更新トークンを使用すると、ユーザーのセッションをアプリケーション内で長期間維持できます。時間が経つに従って、ユーザーはサインインしている一部のデバイスの認証を解除して、セッションを継続的に更新することを希望する場合があります。1 つのデバイスからユーザーをサインアウトするには、ユーザーの更新トークンを取り消します。ユーザーがすべての認証済みセッションからログアウトしたい場合は、GlobalSignOut API リクエストを生成します。アプリケーションは、[すべてのデバイスからサインアウト] などのオプションをユーザーに提供できます。GlobalSignOut は、ユーザーの有効な (変更されていない、有効期限が切れていない、取り消されていない) アクセストークンを受け入れます。この API はトークン認証されているため、あるユーザーがそれを使用して別のユーザーのサインアウトを開始することはできません。

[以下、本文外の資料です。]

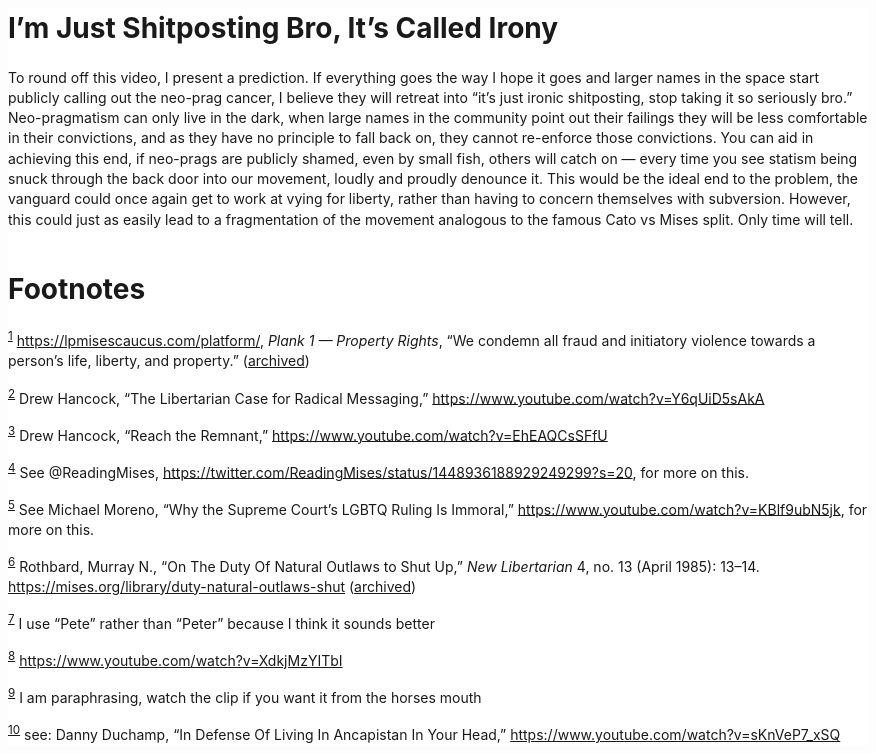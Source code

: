 # I&rsquo;m Just Shitposting Bro, It&rsquo;s Called Irony

To round off this video, I present a prediction. If everything goes the way I hope it goes and larger names in the space start publicly calling out the neo-prag cancer, I believe they will retreat into &ldquo;it&rsquo;s just ironic shitposting, stop taking it so seriously bro.&rdquo; Neo-pragmatism can only live in the dark, when large names in the community point out their failings they will be less comfortable in their convictions, and as they have no principle to fall back on, they cannot re-enforce those convictions. You can aid in achieving this end, if neo-prags are publicly shamed, even by small fish, others will catch on &#x2014; every time you see statism being snuck through the back door into our movement, loudly and proudly denounce it. This would be the ideal end to the problem, the vanguard could once again get to work at vying for liberty, rather than having to concern themselves with subversion. However, this could just as easily lead to a fragmentation of the movement analogous to the famous Cato vs Mises split. Only time will tell.


# Footnotes

<sup><a id="fn.1" href="#fnr.1">1</a></sup> <https://lpmisescaucus.com/platform/>, *Plank 1 &#x2014; Property Rights*, &ldquo;We condemn all fraud and initiatory violence towards a person’s life, liberty, and property.&rdquo; ([archived](https://archive.ph/5upKF))

<sup><a id="fn.2" href="#fnr.2">2</a></sup> Drew Hancock, &ldquo;The Libertarian Case for Radical Messaging,&rdquo; <https://www.youtube.com/watch?v=Y6qUiD5sAkA>

<sup><a id="fn.3" href="#fnr.3">3</a></sup> Drew Hancock, &ldquo;Reach the Remnant,&rdquo; <https://www.youtube.com/watch?v=EhEAQCsSFfU>

<sup><a id="fn.4" href="#fnr.4">4</a></sup> See @ReadingMises, <https://twitter.com/ReadingMises/status/1448936188929249299?s=20>, for more on this.

<sup><a id="fn.5" href="#fnr.5">5</a></sup> See Michael Moreno, &ldquo;Why the Supreme Court&rsquo;s LGBTQ Ruling Is Immoral,&rdquo; <https://www.youtube.com/watch?v=KBlf9ubN5jk>, for more on this.

<sup><a id="fn.6" href="#fnr.6">6</a></sup> Rothbard, Murray N., &ldquo;On The Duty Of Natural Outlaws to Shut Up,&rdquo; *New Libertarian* 4, no. 13 (April 1985): 13–14. <https://mises.org/library/duty-natural-outlaws-shut> ([archived](https://archive.ph/7hmsV))

<sup><a id="fn.7" href="#fnr.7">7</a></sup> I use &ldquo;Pete&rdquo; rather than &ldquo;Peter&rdquo; because I think it sounds better

<sup><a id="fn.8" href="#fnr.8">8</a></sup> <https://www.youtube.com/watch?v=XdkjMzYITbI>

<sup><a id="fn.9" href="#fnr.9">9</a></sup> I am paraphrasing, watch the clip if you want it from the horses mouth

<sup><a id="fn.10" href="#fnr.10">10</a></sup> see: Danny Duchamp, &ldquo;In Defense Of Living In Ancapistan In Your Head,&rdquo; <https://www.youtube.com/watch?v=sKnVeP7_xSQ>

ただし、すべてのデバイスから任意のユーザーをサインアウトするために AWS 、認証情報を使用して認可する AdminUserGlobalSignOut API リクエストを生成できます。管理者アプリケーションは AWS 、開発者認証情報を使用してこの API オペレーションを呼び出し、ユーザープール ID とユーザーのユーザー名をパラメータとして渡す必要があります。AdminUserGlobalSignOut API は、ユーザープール内の任意のユーザーをサインアウトできます。

AWS  認証情報またはユーザーのアクセストークンのいずれかを使用して認可できるリクエストの詳細については、「Amazon Cognito ユーザープールの認証済みおよび未認証の API オペレーション」を参照してください。